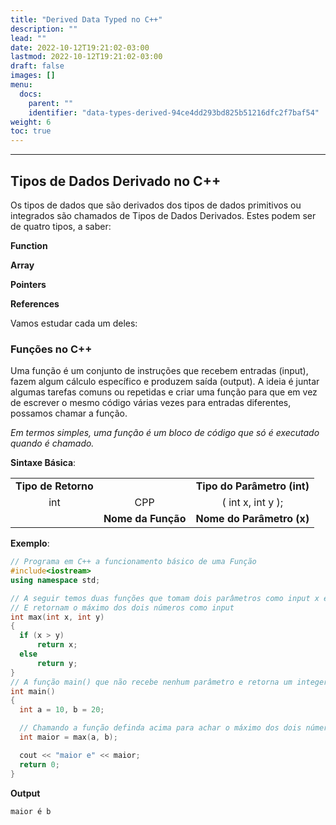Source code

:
 ```yaml
---
title: "Derived Data Typed no C++"
description: ""
lead: ""
date: 2022-10-12T19:21:02-03:00
lastmod: 2022-10-12T19:21:02-03:00
draft: false
images: []
menu:
  docs:
    parent: ""
    identifier: "data-types-derived-94ce4dd293bd825b51216dfc2f7baf54"
weight: 6
toc: true
---
```

____

## Tipos de Dados Derivado no C++

Os tipos de dados que são derivados dos tipos de dados primitivos ou integrados são chamados de Tipos de Dados Derivados. Estes podem ser de quatro tipos, a saber:

__Function__ 

__Array__

__Pointers__

__References__

Vamos estudar cada um deles:

### Funções no C++

Uma função é um conjunto de instruções que recebem entradas (input), fazem algum cálculo específico e produzem saída (output). A ideia é juntar algumas tarefas comuns ou repetidas e criar uma função para que em vez de escrever o mesmo código várias vezes para entradas diferentes, possamos chamar a função.

*Em termos simples, uma função é um bloco de código que só é executado quando é chamado.*

__Sintaxe Básica__:

|                     |                    |                             |
|:-------------------:|:------------------:|:---------------------------:|
| **Tipo de Retorno** |                    | **Tipo do Parâmetro (int)** |
|         int         |        CPP         |      ( int x, int y );      |
|                     | **Nome da Função** |  **Nome do Parâmetro (x)**  |

__Exemplo__:

```c++
// Programa em C++ a funcionamento básico de uma Função
#include<iostream>
using namespace std;

// A seguir temos duas funções que tomam dois parâmetros como input x e y
// E retornam o máximo dos dois números como input 
int max(int x, int y)
{
  if (x > y)
      return x;
  else
      return y;
}
// A função main() que não recebe nenhum parâmetro e retorna um integer
int main()
{
  int a = 10, b = 20;

  // Chamando a função definda acima para achar o máximo dos dois números
  int maior = max(a, b);

  cout << "maior e" << maior;
  return 0;
}
```
__Output__

```c
maior é b
```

※ ※ ※

WORK REQUEST: Isolate each line of the listing above that includes "como". Copy it.

WORKED SOLUTION:
// A seguir temos duas funções que tomam dois parâmetros como input x e y
// E retornam o máximo dos dois números como input 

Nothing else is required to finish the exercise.